Introduction

1

Tableau is the most popular interactive data visualization tool nowadays. It provides a wide variety of charts to explore your data easily and effectively. This series of guides—Tableau Playbook—will introduce all kinds of common charts in Tableau. And this guide will focus on the *scatter plot*.

In this guide, we will learn about the scatter plot in the following steps:

- We will start with an example chart to introduce the concept and characteristics of the scatter plot.
- By analyzing real-life datasets, we will learn to build a scatter plot step by step. We will then optimize and polish the chart with advanced features.

Here is a scatter plot example of the 2018 Developer Survey results from Stack Overflow. It shows the relationship between salary and experience by programming languages.

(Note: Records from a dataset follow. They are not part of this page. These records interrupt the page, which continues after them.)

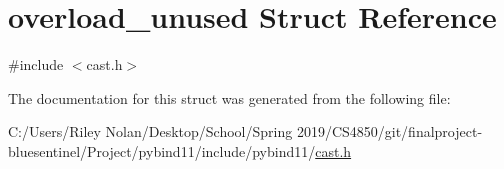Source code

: \hypertarget{structoverload__unused}{}\section{overload\+\_\+unused Struct Reference}
\label{structoverload__unused}


{\ttfamily \#include $<$cast.\+h$>$}



The documentation for this struct was generated from the following file\+:\begin{DoxyCompactItemize}
\item 
C\+:/\+Users/\+Riley Nolan/\+Desktop/\+School/\+Spring 2019/\+C\+S4850/git/finalproject-\/bluesentinel/\+Project/pybind11/include/pybind11/\mbox{\hyperlink{cast_8h}{cast.\+h}}\end{DoxyCompactItemize}
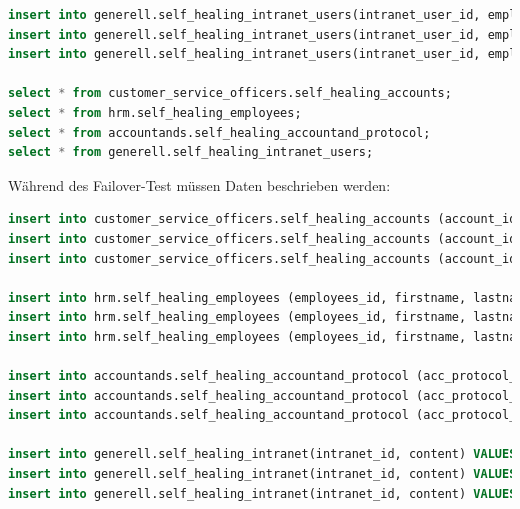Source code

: \begin{lstlisting}[language=sql, caption=Patroni - Self Healing Tests - Init Data,captionpos=b,label={lst:patroni-self-healing-init-data},breaklines=true]
insert into generell.self_healing_intranet_users(intranet_user_id, employees_id) values(100, 100);
insert into generell.self_healing_intranet_users(intranet_user_id, employees_id) values(200, 200);
insert into generell.self_healing_intranet_users(intranet_user_id, employees_id) values(300, 300);

select * from customer_service_officers.self_healing_accounts;
select * from hrm.self_healing_employees;
select * from accountands.self_healing_accountand_protocol;
select * from generell.self_healing_intranet_users;
\end{lstlisting}

Während des \Gls{Failover}-Test müssen Daten beschrieben werden:
\lstset{style=gra_codestyle}
\begin{lstlisting}[language=sql, caption=Patroni - Self Healing Tests - Failover Data,captionpos=b,label={lst:patroni-self-healing-failover-data},breaklines=true]
insert into customer_service_officers.self_healing_accounts (account_id, firstname, lastname, birthday) VALUES (400, 'i', 'j', '01.01.2005');
insert into customer_service_officers.self_healing_accounts (account_id, firstname, lastname, birthday) VALUES (500, 'k', 'l', '01.01.2003');
insert into customer_service_officers.self_healing_accounts (account_id, firstname, lastname, birthday) VALUES (600, 'm', 'n', '01.01.2001');

insert into hrm.self_healing_employees (employees_id, firstname, lastname, birthday) VALUES (400, 'i', 'j', '01.01.2005');
insert into hrm.self_healing_employees (employees_id, firstname, lastname, birthday) VALUES (500, 'k', 'l', '01.01.2003');
insert into hrm.self_healing_employees (employees_id, firstname, lastname, birthday) VALUES (600, 'm', 'n', '01.01.2001');

insert into accountands.self_healing_accountand_protocol (acc_protocol_id, description, protocol_date, employees_id, rapport)  values (400, 'bla', '07.04.2024', 200, 'blabla');
insert into accountands.self_healing_accountand_protocol (acc_protocol_id, description, protocol_date, employees_id, rapport)  values (500, 'yada', '07.04.2024', 600, 'ydayadyada');
insert into accountands.self_healing_accountand_protocol (acc_protocol_id, description, protocol_date, employees_id, rapport)  values (1000, 'something', '07.04.2024', 300, 'something');

insert into generell.self_healing_intranet(intranet_id, content) VALUES (200, 'yadada');
insert into generell.self_healing_intranet(intranet_id, content) VALUES (600, 'bla bla');
insert into generell.self_healing_intranet(intranet_id, content) VALUES (900, 'talking and talking');


\end{lstlisting}
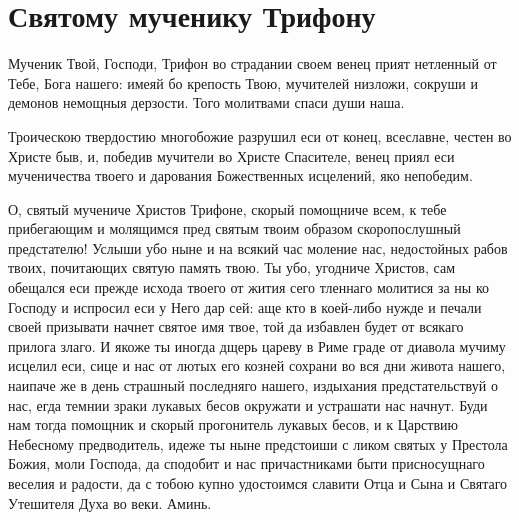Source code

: \mychapterending


 
\section{Святому мученику Трифону}\begin{mymulticols}
 


Мученик Твой, Господи, Трифон во страдании своем венец прият нетленный от Тебе, Бога нашего: имеяй бо крепость Твою, мучителей низложи, сокруши и демонов немощныя дерзости. Того молитвами спаси души наша.


Троическою твердостию многобожие разрушил еси от конец, всеславне, честен во Христе быв, и, победив мучители во Христе Спасителе, венец приял еси мученичества твоего и дарования Божественных исцелений, яко непобедим.


О, святый мучениче Христов Трифоне, скорый помощниче всем, к тебе прибегающим и молящимся пред святым твоим образом скоропослушный предстателю! Услыши убо ныне и на всякий час моление нас, недостойных рабов твоих, почитающих святую память твою. Ты убо, угодниче Христов, сам обещался еси прежде исхода твоего от жития сего тленнаго молитися за ны ко Господу и испросил еси у Него дар сей: аще кто в коей-либо нужде и печали своей призывати начнет святое имя твое, той да избавлен будет от всякаго прилога злаго. И якоже ты иногда дщерь цареву в Риме граде от диавола мучиму исцелил еси, сице и нас от лютых его козней сохрани во вся дни живота нашего, наипаче же в день страшный последняго нашего, издыхания предстательствуй о нас, егда темнии зраки лукавых бесов окружати и устрашати нас начнут. Буди нам тогда помощник и скорый прогонитель лукавых бесов, и к Царствию Небесному предводитель, идеже ты ныне предстоиши с ликом святых у Престола Божия, моли Господа, да сподобит и нас причастниками быти присносущнаго веселия и радости, да с тобою купно удостоимся славити Отца и Сына и Святаго Утешителя Духа во веки. Аминь. 

\end{mymulticols}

We can mine a lot of information from this scatter plot:

- As a whole, we use the trend line to fit the linear relationship between experience and salary.
- From a horizontal perspective, we can compare the age distribution of the developers who work in various languages. From a vertical perspective, we can compare the median salary distribution for developers who work in each language.
- Additional visual elements, such as size and color, allow a scatter plot is able to convey more information. In this example, the size of the circles intuitively expresses the popularity of language.
- With the help of the scatter plot, we can dig out useful information. For example, developers in Go, Clojure, and F# are being paid more even given how much experience they have. Developers using languages below the line, like PHP and Visual Basic 6, however, are paid less, even given years of experience.

According to the wikipedia entry about the scatter plot:

A scatter plot is a type of plot using Cartesian coordinates to display values for typically two variables for a set of data. If the points are coded (color/shape/size), one additional variable can be displayed.

Scatter plots are commonly used in statistical analysis. They are an extremely effective way to compare multiple measures for a dimension with many distinct values. The basic case is to compare two measures with x and y axes. More measures can be added by Tableau's visual elements, such as size and color.

It is important to understand the strengths and weaknesses of a scatter plot if you are going to use them.

Scatter plots have the following strengths:

**Scalability - can hold a large number of points**: Scatter plots give us an option to display a lot of data in a small area with relatively low confusion rates.**Analyze correlation**: A typical use of a scatter plot is to determine whether two measures are correlated. Tableau provides statistical variables such as the P-value and R-squared. But it's important to note that we need to treat correlation objectively. When two variables are correlated, it does not mean that one variable caused the other.**Observe data intuitively**: In a scatter plot, you can visually observe outliers, data ranges, or specified areas. What's more, with the interactive operation provided by Tableau, we can further analyze these points in detail.

The biggest disadvantage of a scatter plot is the possibility of *over plotting*. While it is able to hold plenty of data, over plotting may become a problem when a scatter plot is dense. We can reduce this visual discomfort by adjusting the opacity or highlighting.

In this guide, we'll use the dataset Boston Housing from Kaggle Dataset. Thanks to the U.S. Census Service and Kaggle for this dataset. The data was collected in 1978, and each of the 506 entries represents aggregated data about 14 features for homes from various suburbs in Boston, Massachusetts.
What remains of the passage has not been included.